> **Exercise details**:
Required from the data below: the exact lines starting at the line containing "애플리케이션 상태 관리하기" and ending at the line containing "1. **NLP Context Classification**", with both ends kept and all pictures dropped.

> **Material provided**:
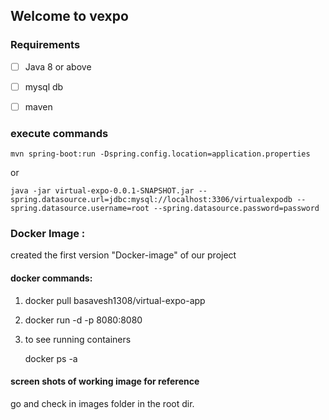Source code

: ﻿## Welcome to vexpo
### Requirements

 - [ ] Java 8 or above
 - [ ] mysql db
 - [ ] maven


### execute commands

    mvn spring-boot:run -Dspring.config.location=application.properties
or

    java -jar virtual-expo-0.0.1-SNAPSHOT.jar --spring.datasource.url=jdbc:mysql://localhost:3306/virtualexpodb --spring.datasource.username=root --spring.datasource.password=password
    
    
### Docker Image :

created the first version "Docker-image" of our project

#### docker commands:

1. docker pull basavesh1308/virtual-expo-app

2. docker run -d -p 8080:8080 <image-ID>
 
3. to see running containers

   docker ps -a
   
  #### screen shots of working image for reference
   go and check in images folder in the root dir.
    


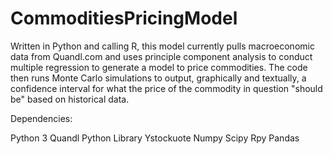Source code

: # CommoditiesPricingModel

Written in Python and calling R, this model currently pulls macroeconomic data from Quandl.com and uses principle component analysis to conduct multiple regression to generate a model to price commodities. The code then runs Monte Carlo simulations to output, graphically and textually, a confidence interval for what the price of the commodity in question "should be" based on historical data.

Dependencies:

Python 3
Quandl Python Library
Ystockuote
Numpy
Scipy
Rpy
Pandas
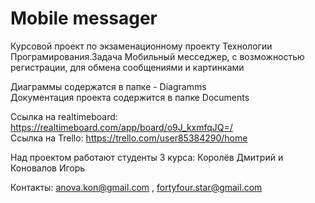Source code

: # Mobile messager

Курсовой проект по экзаменационному проекту Технологии Програмирования.Задача Мобильный месседжер, с возможностью регистрации, для обмена сообщениями и картинками

Диаграммы содержатся в папке - Diagramms
<br />
Документация проекта содержится в папке Documents 

Ссылка на realtimeboard: https://realtimeboard.com/app/board/o9J_kxmfqJQ=/ 
<br />
Ссылка на Trello: https://trello.com/user85384290/home 


Над проектом работают студенты 3 курса: Королёв Дмитрий и Коновалов Игорь 

Контакты: anova.kon@gmail.com , fortyfour.star@gmail.com
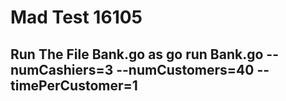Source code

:# Mad Test 16105
## Run The File Bank.go as  go run Bank.go --numCashiers=3 --numCustomers=40 --timePerCustomer=1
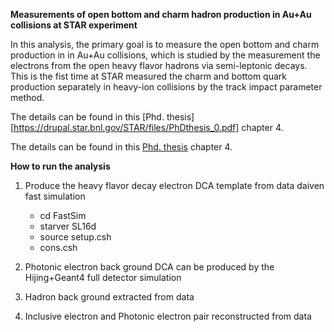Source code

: **Measurements of open bottom and charm hadron production in Au+Au collisions at STAR experiment**

In this analysis, the primary goal is to measure the open bottom and charm production in in Au+Au collisions, which is studied by the measurement the electrons from the open heavy flavor hadrons via semi-leptonic decays. This is the fist time at STAR measured the charm and bottom quark production separately in heavy-ion collisions by the track impact parameter method.

The details can be found in this [Phd. thesis] [https://drupal.star.bnl.gov/STAR/files/PhDthesis_0.pdf] chapter 4.

The details can be found in this [Phd. thesis](https://drupal.star.bnl.gov/STAR/files/PhDthesis_0.pdf "Tite") chapter 4.

[1]: https://drupal.star.bnl.gov/STAR/files/PhDthesis_0.pdf/ "Title"

**How to run the analysis**

1. Produce the heavy flavor decay electron DCA template from data daiven fast simulation
    * cd FastSim
    * starver SL16d
    * source setup.csh
    * cons.csh
2. Photonic electron back ground DCA can be produced by the Hijing+Geant4 full detector simulation 

3. Hadron back ground extracted from data

4. Inclusive electron and Photonic electron pair reconstructed from data
  


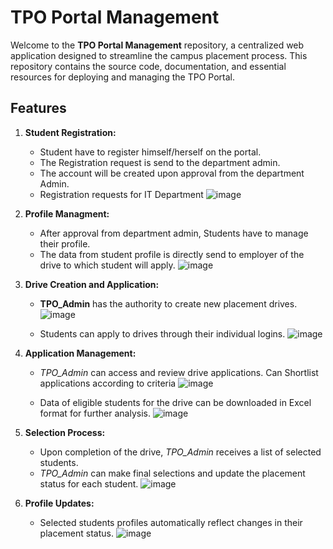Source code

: # TPO Portal Management

Welcome to the **TPO Portal Management** repository, a centralized web application designed to streamline the campus placement process. This repository contains the source code, documentation, and essential resources for deploying and managing the TPO Portal.

## Features

1. **Student Registration:**
   - Student have to register himself/herself on the portal.
   - The Registration request is send to the department admin.
   - The account will be created upon approval from the department Admin.
   - Registration requests for IT Department
     ![image](https://github.com/dshinde96/TPO-Portal/assets/109900406/0132bf3a-c3e9-44b5-a48f-84355f83789c)
   
2. **Profile Managment:**
   - After approval from department admin, Students have to manage their profile.
   - The data from student profile is directly send to employer of the drive to which student will apply.
   ![image](https://github.com/dshinde96/TPO-Portal/assets/109900406/165fba5e-da3d-4d74-b4f4-cd99a265792d)

3. **Drive Creation and Application:**
   - **TPO_Admin** has the authority to create new placement drives.
    ![image](https://github.com/dshinde96/TPO-Portal/assets/109900406/96fef935-16e0-4186-a108-8aa76de2dbda)

   - Students can apply to drives through their individual logins.
    ![image](https://github.com/dshinde96/TPO-Portal/assets/109900406/bce49230-5932-48e9-abb6-a709638a8b6e)

4. **Application Management:**
   - *TPO_Admin* can access and review drive applications. Can Shortlist applications according to criteria
     ![image](https://github.com/dshinde96/TPO-Portal/assets/109900406/6f315d64-734f-4d4e-b8d2-aed5b333757e)
     
   - Data of eligible students for the drive can be downloaded in Excel format for further analysis.
    ![image](https://github.com/dshinde96/TPO-Portal/assets/109900406/d9e87854-2eb4-473d-a3fe-c5f1d36e420d)

5. **Selection Process:**
   - Upon completion of the drive, *TPO_Admin* receives a list of selected students.
   - *TPO_Admin* can make final selections and update the placement status for each student.
    ![image](https://github.com/dshinde96/TPO-Portal/assets/109900406/da11c51b-526c-4f2d-a4f2-be7d472f0bd4)

6. **Profile Updates:**
   - Selected students profiles automatically reflect changes in their placement status.
    ![image](https://github.com/dshinde96/TPO-Portal/assets/109900406/f3d49b50-ebe4-4db2-8bf1-bb9ed658f830)
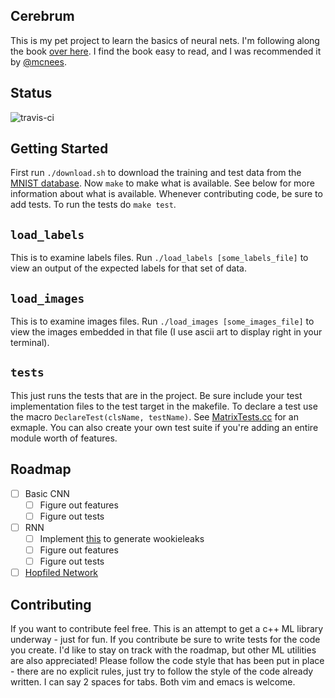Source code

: Cerebrum
---
This is my pet project to learn the basics of neural nets. I'm following along the book [over here](http://neuralnetworksanddeeplearning.com). I find the book easy to read, and I was recommended it by [@mcnees](https://twitter.com/mcnees).

Status
---
![travis-ci](https://travis-ci.org/danzimm/Cerebrum.svg?branch=master)

Getting Started
---
First run `./download.sh` to download the training and test data from the [MNIST database](http://yann.lecun.com/exdb/mnist/). Now `make` to make what is available. See below for more information about what is available. Whenever contributing code, be sure to add tests. To run the tests do `make test`.

`load_labels`
---
This is to examine labels files. Run `./load_labels [some_labels_file]` to view an output of the expected labels for that set of data.

`load_images`
---
This is to examine images files. Run `./load_images [some_images_file]` to view the images embedded in that file (I use ascii art to display right in your terminal).

`tests`
---
This just runs the tests that are in the project. Be sure include your test implementation files to the test target in the makefile. To declare a test use the macro `DeclareTest(clsName, testName)`. See [MatrixTests.cc](MatrixTests.cc) for an exmaple. You can also create your own test suite if you're adding an entire module worth of features.

Roadmap
---
- [ ] Basic CNN
  - [ ] Figure out features
  - [ ] Figure out tests
- [ ] RNN
  - [ ] Implement [this](http://mi.eng.cam.ac.uk/~thw28/papers/TR698.pdf) to generate wookieleaks
  - [ ] Figure out features
  - [ ] Figure out tests
- [ ] [Hopfiled Network](http://www.wikiwand.com/en/Hopfield_network)

Contributing
---
If you want to contribute feel free. This is an attempt to get a c++ ML library underway - just for fun. If you contribute be sure to write tests for the code you create. I'd like to stay on track with the roadmap, but other ML utilities are also appreciated! Please follow the code style that has been put in place - there are no explicit rules, just try to follow the style of the code already written. I can say 2 spaces for tabs. Both vim and emacs is welcome.
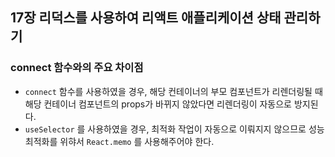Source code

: ## 17장 리덕스를 사용하여 리액트 애플리케이션 상태 관리하기



### connect 함수와의 주요 차이점

- `connect` 함수를 사용하였을 경우, 해당 컨테이너의 부모 컴포넌트가 리렌더링될 때 해당 컨테이너 컴포넌트의 props가 바뀌지 않았다면 리렌더링이 자동으로 방지된다.
- `useSelector` 를 사용하였을 경우, 최적화 작업이 자동으로 이뤄지지 않으므로 성능 최적화를 위햐서 `React.memo` 를 사용해주어야 한다.

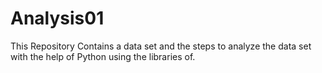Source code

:# Analysis01
This Repository Contains a data set and the steps to analyze the data set with the help of Python using the libraries of.
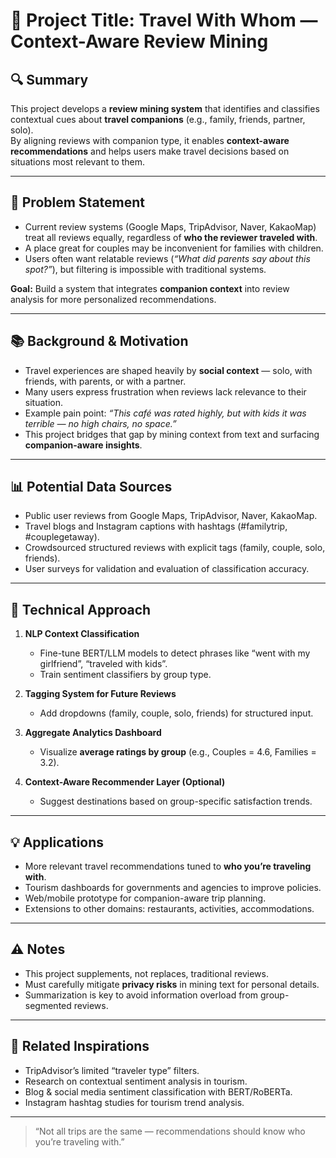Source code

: # 🧠 Project Title: Travel With Whom — Context-Aware Review Mining

## 🔍 Summary
This project develops a **review mining system** that identifies and classifies contextual cues about **travel companions** (e.g., family, friends, partner, solo).  
By aligning reviews with companion type, it enables **context-aware recommendations** and helps users make travel decisions based on situations most relevant to them.

---

## 🎯 Problem Statement
- Current review systems (Google Maps, TripAdvisor, Naver, KakaoMap) treat all reviews equally, regardless of **who the reviewer traveled with**.  
- A place great for couples may be inconvenient for families with children.  
- Users often want relatable reviews (*“What did parents say about this spot?”*), but filtering is impossible with traditional systems.  

**Goal:** Build a system that integrates **companion context** into review analysis for more personalized recommendations.

---

## 📚 Background & Motivation
- Travel experiences are shaped heavily by **social context** — solo, with friends, with parents, or with a partner.  
- Many users express frustration when reviews lack relevance to their situation.  
- Example pain point: *“This café was rated highly, but with kids it was terrible — no high chairs, no space.”*  
- This project bridges that gap by mining context from text and surfacing **companion-aware insights**.

---

## 📊 Potential Data Sources
- Public user reviews from Google Maps, TripAdvisor, Naver, KakaoMap.  
- Travel blogs and Instagram captions with hashtags (#familytrip, #couplegetaway).  
- Crowdsourced structured reviews with explicit tags (family, couple, solo, friends).  
- User surveys for validation and evaluation of classification accuracy.  

---

## 🧪 Technical Approach
1. **NLP Context Classification**  
   - Fine-tune BERT/LLM models to detect phrases like “went with my girlfriend”, “traveled with kids”.  
   - Train sentiment classifiers by group type.  

2. **Tagging System for Future Reviews**  
   - Add dropdowns (family, couple, solo, friends) for structured input.  

3. **Aggregate Analytics Dashboard**  
   - Visualize **average ratings by group** (e.g., Couples = 4.6, Families = 3.2).  

4. **Context-Aware Recommender Layer (Optional)**  
   - Suggest destinations based on group-specific satisfaction trends.  

---

## 💡 Applications
- More relevant travel recommendations tuned to **who you’re traveling with**.  
- Tourism dashboards for governments and agencies to improve policies.  
- Web/mobile prototype for companion-aware trip planning.  
- Extensions to other domains: restaurants, activities, accommodations.  

---

## ⚠️ Notes
- This project supplements, not replaces, traditional reviews.  
- Must carefully mitigate **privacy risks** in mining text for personal details.  
- Summarization is key to avoid information overload from group-segmented reviews.  

---

## 🔗 Related Inspirations
- TripAdvisor’s limited “traveler type” filters.  
- Research on contextual sentiment analysis in tourism.  
- Blog & social media sentiment classification with BERT/RoBERTa.  
- Instagram hashtag studies for tourism trend analysis.  

---

> “Not all trips are the same — recommendations should know who you’re traveling with.”
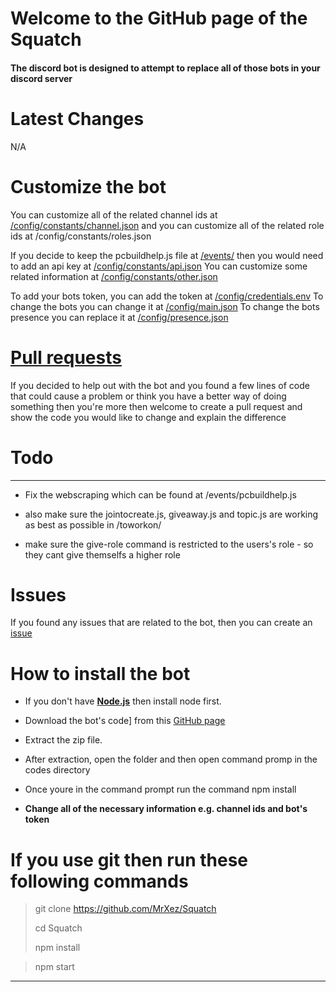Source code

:# Welcome to the GitHub page of the Squatch
#### The discord bot is designed to attempt to replace all of those bots in your discord server

# Latest Changes
N/A

# Customize the bot
You can customize all of the related channel ids at [/config/constants/channel.json](https://github.com/MrXez/Squatch/blob/main/config/constants/channel.json) and you can customize all of the related role ids at /config/constants/roles.json 

If you decide to keep the pcbuildhelp.js file at [/events/](https://github.com/MrXez/Squatch/tree/main/events) then you would need to add an api key at [/config/constants/api.json](https://github.com/MrXez/Squatch/blob/main/config/constants/api.json) You can customize some related information at [/config/constants/other.json](https://github.com/MrXez/Squatch/blob/main/config/constants/other.json)

To add your bots token, you can add the token at [/config/credentials.env](https://github.com/MrXez/Squatch/blob/main/config/credentials.env) To change the bots you can change it at [/config/main.json](https://github.com/MrXez/Squatch/blob/main/config/main.json) To change the bots presence you can replace it at [/config/presence.json](https://github.com/MrXez/Squatch/blob/main/config/presence.json)

# [Pull requests](https://github.com/MrXez/Squatch/pulls)
If you decided to help out with the bot and you found a few lines of code that could cause a problem or think you have a better way of doing something then you're more then welcome to create a pull request and show the code you would like to change and explain the difference

# Todo
***
* Fix the webscraping which can be found at /events/pcbuildhelp.js

* also make sure the jointocreate.js, giveaway.js and topic.js are working as best as possible in /toworkon/

* make sure the give-role command is restricted to the users's role - so they cant give themselfs a higher role

# Issues
If you found any issues that are related to the bot, then you can create an [issue](https://github.com/MrXez/Squatch/issues)

# How to install the bot
* If you don't have [**Node.js**](https://nodejs.org/en/) then install node first.

* Download the bot's code] from this [GitHub page](https://github.com/MrXez/Squatch/archive/refs/heads/main.zip)

* Extract the zip file.

* After extraction, open the folder and then open command promp in the codes directory

* Once youre in the command prompt run the command npm install

* **Change all of the necessary information e.g. channel ids and bot's token**

# If you use git then run these following commands

> git clone https://github.com/MrXez/Squatch
> 
> cd Squatch
>
> npm install

> npm start
***
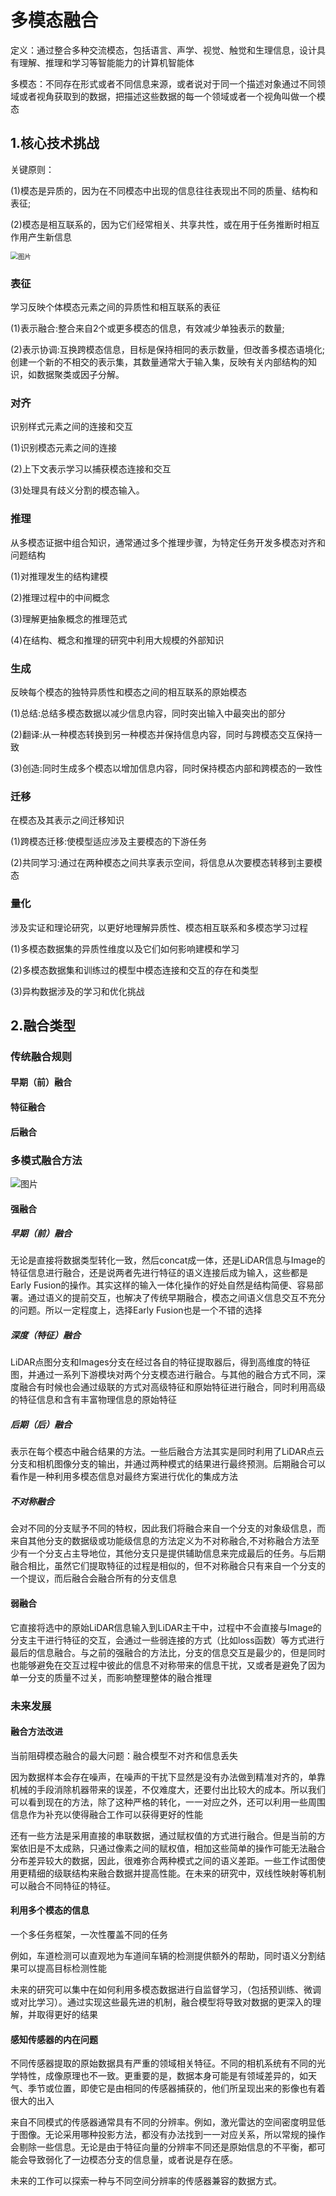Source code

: # 多模态融合

定义：通过整合多种交流模态，包括语言、声学、视觉、触觉和生理信息，设计具有理解、推理和学习等智能能力的计算机智能体

多模态：不同存在形式或者不同信息来源，或者说对于同一个描述对象通过不同领域或者视角获取到的数据，把描述这些数据的每一个领域或者一个视角叫做一个模态

## 1.核心技术挑战

关键原则：

(1)模态是异质的，因为在不同模态中出现的信息往往表现出不同的质量、结构和表征;

(2)模态是相互联系的，因为它们经常相关、共享共性，或在用于任务推断时相互作用产生新信息

<img src="https://mmbiz.qpic.cn/mmbiz_png/AefvpgiaIPw16Mt2WDB3qoiczgSGjybPDy8o5lIddLMusgWydU18Q9iaHhYa7uEdlLhUbQS8IWVufskmTctlG2E5g/640?wx_fmt=png&wxfrom=5&wx_lazy=1&wx_co=1&retryload=1" alt="图片" style="zoom:75%;" />

### **表征**

学习反映个体模态元素之间的异质性和相互联系的表征

(1)表示融合:整合来自2个或更多模态的信息，有效减少单独表示的数量;

(2)表示协调:互换跨模态信息，目标是保持相同的表示数量，但改善多模态语境化;创建一个新的不相交的表示集，其数量通常大于输入集，反映有关内部结构的知识，如数据聚类或因子分解。 

### **对齐**

识别样式元素之间的连接和交互

(1)识别模态元素之间的连接

(2)上下文表示学习以捕获模态连接和交互

(3)处理具有歧义分割的模态输入。 

### **推理**

从多模态证据中组合知识，通常通过多个推理步骤，为特定任务开发多模态对齐和问题结构

(1)对推理发生的结构建模

(2)推理过程中的中间概念

(3)理解更抽象概念的推理范式

(4)在结构、概念和推理的研究中利用大规模的外部知识

### **生成**

反映每个模态的独特异质性和模态之间的相互联系的原始模态

(1)总结:总结多模态数据以减少信息内容，同时突出输入中最突出的部分

(2)翻译:从一种模态转换到另一种模态并保持信息内容，同时与跨模态交互保持一致

(3)创造:同时生成多个模态以增加信息内容，同时保持模态内部和跨模态的一致性

### **迁移**

在模态及其表示之间迁移知识

(1)跨模态迁移:使模型适应涉及主要模态的下游任务

(2)共同学习:通过在两种模态之间共享表示空间，将信息从次要模态转移到主要模态

### **量化**

涉及实证和理论研究，以更好地理解异质性、模态相互联系和多模态学习过程

(1)多模态数据集的异质性维度以及它们如何影响建模和学习

(2)多模态数据集和训练过的模型中模态连接和交互的存在和类型

(3)异构数据涉及的学习和优化挑战 

## 2.融合类型

### 传统融合规则

#### 早期（前）融合



#### 特征融合



#### 后融合



### 多模式融合方法

![图片](https://mmbiz.qpic.cn/sz_mmbiz_jpg/gYUsOT36vfrnkxTVXMrEsfcPkXd1ILxldGy2yibqQedqar82cxaVib7iaC4WbFKthlKyDZlXv8Lu3dkTG43SiaChEQ/640?wx_fmt=jpeg&wxfrom=5&wx_lazy=1&wx_co=1)

#### 强融合

##### 早期（前）融合

无论是直接将数据类型转化一致，然后concat成一体，还是LiDAR信息与Image的特征信息进行融合，还是说两者先进行特征的语义连接后成为输入，这些都是Early Fusion的操作。其实这样的输入一体化操作的好处自然是结构简便、容易部署。通过语义的提前交互，也解决了传统早期融合，模态之间语义信息交互不充分的问题。所以一定程度上，选择Early Fusion也是一个不错的选择

##### 深度（特征）融合

LiDAR点图分支和Images分支在经过各自的特征提取器后，得到高维度的特征图，并通过一系列下游模块对两个分支模态进行融合。与其他的融合方式不同，深度融合有时候也会通过级联的方式对高级特征和原始特征进行融合，同时利用高级的特征信息和含有丰富物理信息的原始特征

##### 后期（后）融合

表示在每个模态中融合结果的方法。一些后融合方法其实是同时利用了LiDAR点云分支和相机图像分支的输出，并通过两种模式的结果进行最终预测。后期融合可以看作是一种利用多模态信息对最终方案进行优化的集成方法

##### 不对称融合

会对不同的分支赋予不同的特权，因此我们将融合来自一个分支的对象级信息，而来自其他分支的数据级或功能级信息的方法定义为不对称融合,不对称融合方法至少有一个分支占主导地位，其他分支只是提供辅助信息来完成最后的任务。与后期融合相比，虽然它们提取特征的过程是相似的，但不对称融合只有来自一个分支的一个提议，而后融合会融合所有的分支信息

#### 弱融合

它直接将选中的原始LiDAR信息输入到LiDAR主干中，过程中不会直接与Image的分支主干进行特征的交互，会通过一些弱连接的方式（比如loss函数）等方式进行最后的信息融合。与之前的强融合的方法比，分支的信息交互是最少的，但是同时也能够避免在交互过程中彼此的信息不对称带来的信息干扰，又或者是避免了因为单一分支的质量不过关，而影响整理整体的融合推理

### 未来发展

#### 融合方法改进

当前阻碍模态融合的最大问题：融合模型不对齐和信息丢失

因为数据样本会存在噪声，在噪声的干扰下显然是没有办法做到精准对齐的，单靠机械的手段消除机器带来的误差，不仅难度大，还要付出比较大的成本。所以我们可以看到现在的方法，除了这种严格的转化，一一对应之外，还可以利用一些周围信息作为补充以使得融合工作可以获得更好的性能

还有一些方法是采用直接的串联数据，通过赋权值的方式进行融合。但是当前的方案依旧是不太成熟，只通过像素之间的赋权值，相加这些简单的操作可能无法融合分布差异较大的数据，因此，很难弥合两种模式之间的语义差距。一些工作试图使用更精细的级联结构来融合数据并提高性能。在未来的研究中，双线性映射等机制可以融合不同特征的特征。

#### 利用多个模态的信息

一个多任务框架，一次性覆盖不同的任务

例如，车道检测可以直观地为车道间车辆的检测提供额外的帮助，同时语义分割结果可以提高目标检测性能

未来的研究可以集中在如何利用多模态数据进行自监督学习，（包括预训练、微调或对比学习）。通过实现这些最先进的机制，融合模型将导致对数据的更深入的理解，并取得更好的结果

#### 感知传感器的内在问题

不同传感器提取的原始数据具有严重的领域相关特征。不同的相机系统有不同的光学特性，成像原理也不一致。更重要的是，数据本身可能是有领域差异的，如天气、季节或位置，即使它是由相同的传感器捕获的，他们所呈现出来的影像也有着很大的出入

来自不同模式的传感器通常具有不同的分辨率。例如，激光雷达的空间密度明显低于图像。无论采用哪种投影方法，都没有办法找到一一对应关系，所以常规的操作会剔除一些信息。无论是由于特征向量的分辨率不同还是原始信息的不平衡，都可能会导致弱化了一边模态分支的信息量，或者说是存在感。

未来的工作可以探索一种与不同空间分辨率的传感器兼容的数据方式。
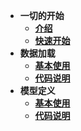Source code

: - **一切的开始**
  - [**介绍**](/)
  - [**快速开始**](快速开始)
- **数据加载**
  - [**基本使用**](数据加载模块/基本使用)
  - [**代码说明**](数据加载模块/代码说明)
- **模型定义**
  - [**基本使用**](模型定义模块/基本使用)
  - [**代码说明**](模型定义模块/代码说明)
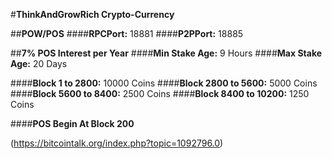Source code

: #**ThinkAndGrowRich Crypto-Currency**

##**POW/POS**
####**RPCPort:** 18881
####**P2PPort:** 18885

##**7% POS Interest per Year**
####**Min Stake Age:** 9 Hours
####**Max Stake Age:** 20 Days

####**Block 1 to 2800:** 10000 Coins
####**Block 2800 to 5600:** 5000 Coins
####**Block 5600 to 8400:** 2500 Coins
####**Block 8400 to  10200:** 1250 Coins

####**POS Begin At Block 200**

(https://bitcointalk.org/index.php?topic=1092796.0)
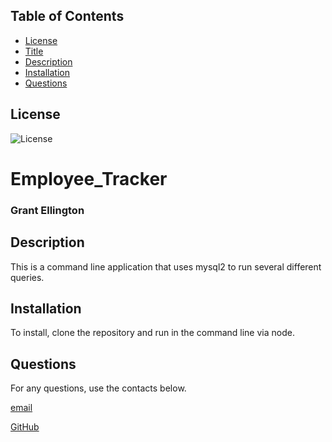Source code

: ## Table of Contents
  * [License](#License)
  * [Title](#Title)
  * [Description](#Description)
  * [Installation](#Installation)
  * [Questions](#Questions)
  
  ## License
  
  ![License](https://img.shields.io/badge/License-MIT-licenseblue.svg)
  

  # Employee_Tracker 
  ### Grant Ellington
  
  ## Description
  This is a command line application that uses mysql2 to run several different queries.

  
  
  ## Installation
  To install, clone the repository and run in the command line via node. 
  
  ## Questions
  For any questions, use the contacts below.
  
  [email](gellingtonem6@gmail.com)
  
  [GitHub](https://github.com/Grant-Ellington)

> **Written reply**:
: ## 17장 리덕스를 사용하여 리액트 애플리케이션 상태 관리하기



### connect 함수와의 주요 차이점

- `connect` 함수를 사용하였을 경우, 해당 컨테이너의 부모 컴포넌트가 리렌더링될 때 해당 컨테이너 컴포넌트의 props가 바뀌지 않았다면 리렌더링이 자동으로 방지된다.
- `useSelector` 를 사용하였을 경우, 최적화 작업이 자동으로 이뤄지지 않으므로 성능 최적화를 위햐서 `React.memo` 를 사용해주어야 한다.

Source code

:# Analysis01
This Repository Contains a data set and the steps to analyze the data set with the help of Python using the libraries of.
Source code

: # 🧠 Project Title: Travel With Whom — Context-Aware Review Mining

## 🔍 Summary
This project develops a **review mining system** that identifies and classifies contextual cues about **travel companions** (e.g., family, friends, partner, solo).  
By aligning reviews with companion type, it enables **context-aware recommendations** and helps users make travel decisions based on situations most relevant to them.

---

## 🎯 Problem Statement
- Current review systems (Google Maps, TripAdvisor, Naver, KakaoMap) treat all reviews equally, regardless of **who the reviewer traveled with**.  
- A place great for couples may be inconvenient for families with children.  
- Users often want relatable reviews (*“What did parents say about this spot?”*), but filtering is impossible with traditional systems.  

**Goal:** Build a system that integrates **companion context** into review analysis for more personalized recommendations.

---

## 📚 Background & Motivation
- Travel experiences are shaped heavily by **social context** — solo, with friends, with parents, or with a partner.  
- Many users express frustration when reviews lack relevance to their situation.  
- Example pain point: *“This café was rated highly, but with kids it was terrible — no high chairs, no space.”*  
- This project bridges that gap by mining context from text and surfacing **companion-aware insights**.

---

## 📊 Potential Data Sources
- Public user reviews from Google Maps, TripAdvisor, Naver, KakaoMap.  
- Travel blogs and Instagram captions with hashtags (#familytrip, #couplegetaway).  
- Crowdsourced structured reviews with explicit tags (family, couple, solo, friends).  
- User surveys for validation and evaluation of classification accuracy.  

---

## 🧪 Technical Approach
1. **NLP Context Classification**  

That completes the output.